Not a ring fighter or a warrior but i was just the "non-violent" but super determined fighter in life- and by that i mean.. i never learnt to give up!!! if i wanted something with all my heart, n i always wanted things with all my heart... never knew what being half-hearted was all about... so when i wanted something, i would just not give up.. i would fight till the last breath.. fall n stand again.. break myself n heal back.. but not give up....
in kindergarden, my report read - "this girl demonstrates amazing perseverance" - i understood the meaning of the word may be ten years later but still had it in me when i could barely speak right...
my fav teacher at school hugged me hard when i ranked in the class - bcz she always said she saw this fire in me... she'd smile at me with pride.....
my prof at clg awarded me once, just for my "killer instinct"...
my mom would instill that belief in me that i could make it... just by saying that she knew i could make it...
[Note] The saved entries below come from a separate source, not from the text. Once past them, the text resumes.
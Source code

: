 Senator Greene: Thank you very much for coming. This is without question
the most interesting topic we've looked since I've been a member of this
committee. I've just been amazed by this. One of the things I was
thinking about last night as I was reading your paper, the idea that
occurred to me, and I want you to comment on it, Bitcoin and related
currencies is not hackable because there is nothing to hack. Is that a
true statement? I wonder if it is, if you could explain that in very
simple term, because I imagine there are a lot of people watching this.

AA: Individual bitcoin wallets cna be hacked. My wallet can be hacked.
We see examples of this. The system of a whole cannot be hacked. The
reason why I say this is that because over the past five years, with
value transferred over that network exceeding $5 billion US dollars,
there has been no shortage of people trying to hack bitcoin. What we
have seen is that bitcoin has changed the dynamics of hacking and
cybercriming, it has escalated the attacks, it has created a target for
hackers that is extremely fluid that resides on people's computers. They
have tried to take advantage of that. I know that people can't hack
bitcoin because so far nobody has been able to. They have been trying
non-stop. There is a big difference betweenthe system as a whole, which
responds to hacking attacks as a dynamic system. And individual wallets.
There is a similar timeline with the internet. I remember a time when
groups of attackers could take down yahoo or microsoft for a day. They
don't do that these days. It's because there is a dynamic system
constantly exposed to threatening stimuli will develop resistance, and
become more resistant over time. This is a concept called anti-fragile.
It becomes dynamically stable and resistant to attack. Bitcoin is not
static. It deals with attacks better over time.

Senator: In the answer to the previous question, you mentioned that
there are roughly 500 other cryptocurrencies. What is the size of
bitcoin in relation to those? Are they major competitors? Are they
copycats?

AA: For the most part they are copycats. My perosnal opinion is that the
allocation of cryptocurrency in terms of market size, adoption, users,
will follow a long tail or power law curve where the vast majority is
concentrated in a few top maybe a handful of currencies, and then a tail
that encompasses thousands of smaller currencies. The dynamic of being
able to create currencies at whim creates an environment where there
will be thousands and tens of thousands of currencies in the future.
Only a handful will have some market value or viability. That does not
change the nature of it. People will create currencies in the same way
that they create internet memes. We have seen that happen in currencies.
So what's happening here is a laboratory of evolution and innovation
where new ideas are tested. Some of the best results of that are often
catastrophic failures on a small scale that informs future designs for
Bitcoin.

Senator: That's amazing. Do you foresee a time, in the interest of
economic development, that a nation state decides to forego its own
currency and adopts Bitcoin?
how strong n how long was all that meant to be???
is it worth having the killer instinct??? do i still have it in me to go ahead n fetch every inch of my dream??? does it ignite me inside out? does it burn me to see me where i m n not where i want to be??? or did i learn to take life with a pinch of salt???
i m yet to find out...
when i left home to be a part of this world, everyone told me that its gonna be a struggle.... u are too soft to take it... n i was sure i was going out there.... just to face it!!!
m i still too soft to bear it all??? have i grown n m growing to be a part of it??? i m still to find out!!
i have made decisions- right or wrong is not an objective of interest to me... i m happy i just refused to stand there n watch.. n i have been at the stands watching too a lot of times.. i have had a share of both.. but has that led me to a goal or just led me off track.. i m yet to find out!!!
all i know deep in my heart is that God loves me n he's always there with me... n wherever he leads me i'll walk with him... bcz when u walk with DAD, u dont c where the road leads.... all that matters is that u have the most beautiful time with him...
so does it matter where life leads me.. i dont know but m i willing to make the most of every moment, no matter what!!! YES, certainly... n that is definitely something i have learnt after stepping into life!!!